Tagi: Recenzje | Edox | Męskie | Klasyczne | Do nurkowania

30.11.2022 | 5 MIN

Boskich nurków w ofercie mamy więcej, ale nurków, które odważą się stanąć na poziomie rzymskich bogów? Edox Skydiver Neptunian swoją nazwą mierzy naprawdę wysoko (albo raczej głęboko) i według nas to jedna z najciekawszych propozycji z aktualnej kolekcji Edox. Ale jak wypada na tle innej, bardziej popularnej szwajcarskiej konkurencji?

Starożytne imię, współczesny zegarek

Neptunian dołączył do ​​oferty Edox dopiero w 2020 roku, a biorąc pod uwagę, jak (nie oszukujmy się) niewiele uwagi poświęca się tej marce, to właśnie ten zegarek nurkowy zyskał w Internecie dużo uwagi i spore uznanie wśród miłośników zegarków.

W tamtym czasie opisywano go jako nurka oferującego funkcję, której niewiele innych modeli mogłoby dorównać: "Pełna głębokość 1000 metrów jest dość rzadka, a Edox osiąga ją w zaskakująco przystępnej cenie" (Erik Slaven, Monochrome-watches 2020). Aktualnie jest znany jako "dobrze wyposażony i wykonany zegarek do głębokiego nurkowania", stworzony przez niezawodną markę, i za który nie utracisz majątek. (Brice Goulard, Monochrome-watches, 2021).

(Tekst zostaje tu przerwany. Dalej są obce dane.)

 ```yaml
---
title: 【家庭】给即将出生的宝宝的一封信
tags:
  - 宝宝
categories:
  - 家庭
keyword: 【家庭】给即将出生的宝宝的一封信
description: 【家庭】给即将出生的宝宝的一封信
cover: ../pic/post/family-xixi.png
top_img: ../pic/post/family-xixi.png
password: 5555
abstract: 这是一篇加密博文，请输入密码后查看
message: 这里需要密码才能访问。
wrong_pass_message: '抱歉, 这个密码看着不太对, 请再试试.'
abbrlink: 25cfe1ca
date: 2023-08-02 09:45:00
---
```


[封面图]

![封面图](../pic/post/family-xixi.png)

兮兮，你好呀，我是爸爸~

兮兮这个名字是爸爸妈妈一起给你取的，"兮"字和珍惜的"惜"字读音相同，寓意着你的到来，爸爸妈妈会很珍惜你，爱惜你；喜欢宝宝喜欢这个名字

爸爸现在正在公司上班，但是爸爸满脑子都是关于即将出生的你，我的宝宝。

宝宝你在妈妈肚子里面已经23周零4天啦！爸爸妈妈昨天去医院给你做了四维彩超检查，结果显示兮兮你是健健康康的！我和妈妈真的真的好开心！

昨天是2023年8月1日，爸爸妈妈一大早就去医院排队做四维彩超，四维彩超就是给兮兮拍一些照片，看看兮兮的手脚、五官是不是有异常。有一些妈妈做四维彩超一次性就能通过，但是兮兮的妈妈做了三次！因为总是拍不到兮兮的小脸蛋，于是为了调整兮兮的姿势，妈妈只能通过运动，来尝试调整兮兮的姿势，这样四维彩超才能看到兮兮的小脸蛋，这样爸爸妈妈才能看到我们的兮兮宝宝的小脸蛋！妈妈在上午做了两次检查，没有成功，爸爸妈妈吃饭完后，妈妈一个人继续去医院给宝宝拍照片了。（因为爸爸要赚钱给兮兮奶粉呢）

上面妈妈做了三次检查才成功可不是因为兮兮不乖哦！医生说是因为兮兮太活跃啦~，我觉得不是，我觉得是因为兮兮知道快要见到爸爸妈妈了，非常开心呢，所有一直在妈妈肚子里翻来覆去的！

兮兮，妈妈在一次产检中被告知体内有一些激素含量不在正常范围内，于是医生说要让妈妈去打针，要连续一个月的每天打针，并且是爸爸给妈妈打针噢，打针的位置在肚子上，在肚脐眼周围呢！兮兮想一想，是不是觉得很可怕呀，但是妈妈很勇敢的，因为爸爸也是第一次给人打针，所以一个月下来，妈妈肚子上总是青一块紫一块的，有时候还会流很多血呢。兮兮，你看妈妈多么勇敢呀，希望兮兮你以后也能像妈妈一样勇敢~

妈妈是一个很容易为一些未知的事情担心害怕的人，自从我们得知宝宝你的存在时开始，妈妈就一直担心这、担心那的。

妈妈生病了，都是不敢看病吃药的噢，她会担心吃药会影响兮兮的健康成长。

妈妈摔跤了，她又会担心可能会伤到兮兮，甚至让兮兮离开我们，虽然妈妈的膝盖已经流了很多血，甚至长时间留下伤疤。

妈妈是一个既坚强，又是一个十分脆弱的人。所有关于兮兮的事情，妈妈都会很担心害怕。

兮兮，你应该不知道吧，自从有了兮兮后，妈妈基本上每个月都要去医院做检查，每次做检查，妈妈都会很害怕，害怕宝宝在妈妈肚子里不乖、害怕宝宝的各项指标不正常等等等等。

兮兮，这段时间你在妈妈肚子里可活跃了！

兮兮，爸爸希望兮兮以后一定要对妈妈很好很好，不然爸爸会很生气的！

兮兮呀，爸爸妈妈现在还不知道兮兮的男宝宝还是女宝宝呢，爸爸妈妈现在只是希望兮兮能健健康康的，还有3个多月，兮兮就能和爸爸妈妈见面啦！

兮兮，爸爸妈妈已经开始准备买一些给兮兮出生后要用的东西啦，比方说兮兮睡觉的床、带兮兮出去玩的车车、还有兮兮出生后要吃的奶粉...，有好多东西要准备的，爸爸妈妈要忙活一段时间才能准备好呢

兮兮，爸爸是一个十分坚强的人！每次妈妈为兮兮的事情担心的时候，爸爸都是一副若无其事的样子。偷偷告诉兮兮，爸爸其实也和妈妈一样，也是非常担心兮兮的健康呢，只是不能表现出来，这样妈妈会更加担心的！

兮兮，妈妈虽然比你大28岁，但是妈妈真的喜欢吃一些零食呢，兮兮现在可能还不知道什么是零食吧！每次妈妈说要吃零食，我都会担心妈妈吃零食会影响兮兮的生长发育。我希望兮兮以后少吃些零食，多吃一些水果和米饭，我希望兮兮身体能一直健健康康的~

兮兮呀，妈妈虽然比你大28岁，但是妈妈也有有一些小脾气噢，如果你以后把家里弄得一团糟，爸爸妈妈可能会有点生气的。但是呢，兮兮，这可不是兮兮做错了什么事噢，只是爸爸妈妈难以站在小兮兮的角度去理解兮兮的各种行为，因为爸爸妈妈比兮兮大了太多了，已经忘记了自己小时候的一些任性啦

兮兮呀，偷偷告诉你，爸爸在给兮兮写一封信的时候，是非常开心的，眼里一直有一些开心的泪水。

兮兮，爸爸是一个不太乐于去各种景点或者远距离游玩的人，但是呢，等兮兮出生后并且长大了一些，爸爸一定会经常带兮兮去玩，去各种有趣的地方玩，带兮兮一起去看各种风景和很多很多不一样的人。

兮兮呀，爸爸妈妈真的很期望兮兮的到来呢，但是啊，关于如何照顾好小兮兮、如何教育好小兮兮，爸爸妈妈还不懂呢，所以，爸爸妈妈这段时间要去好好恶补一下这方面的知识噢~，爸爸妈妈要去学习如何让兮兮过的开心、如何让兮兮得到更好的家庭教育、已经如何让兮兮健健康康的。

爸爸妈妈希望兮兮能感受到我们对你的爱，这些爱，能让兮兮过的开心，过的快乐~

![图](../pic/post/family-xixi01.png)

Nie możemy się z tym nie zgodzić. Wodoodporność do 1000 m jest dość rzadka i przychodzi nam do głowy tylko kilka egzemplarzy Invicty (np. te StarWarsy), które również osiągnęły tę wartość. Cena za tak wytrzymałą mechanikę również jest korzystna, nawet jeśli weźmiemy pod uwagę, że marka Edox nie należy do Swatch Group jak wielu innych popularnych konkurentów (Tissot, Certina, Hamilton...), a więc musi polegać tylko sama na sobie.

Nie sądzimy, żeby każdy, kto myśli o Neptunianie, myśli też o głębokim nurkowaniu. Ale już sama świadomość deklarowanej wytrzymałości jest rozbrajająca... Zupełnie jak sam Neptun z potężnym trójzębem, który pręży swoją klatkę piersiową (krótko mówiąc, chłopięca rzecz, ten zegarek, co? ;) ).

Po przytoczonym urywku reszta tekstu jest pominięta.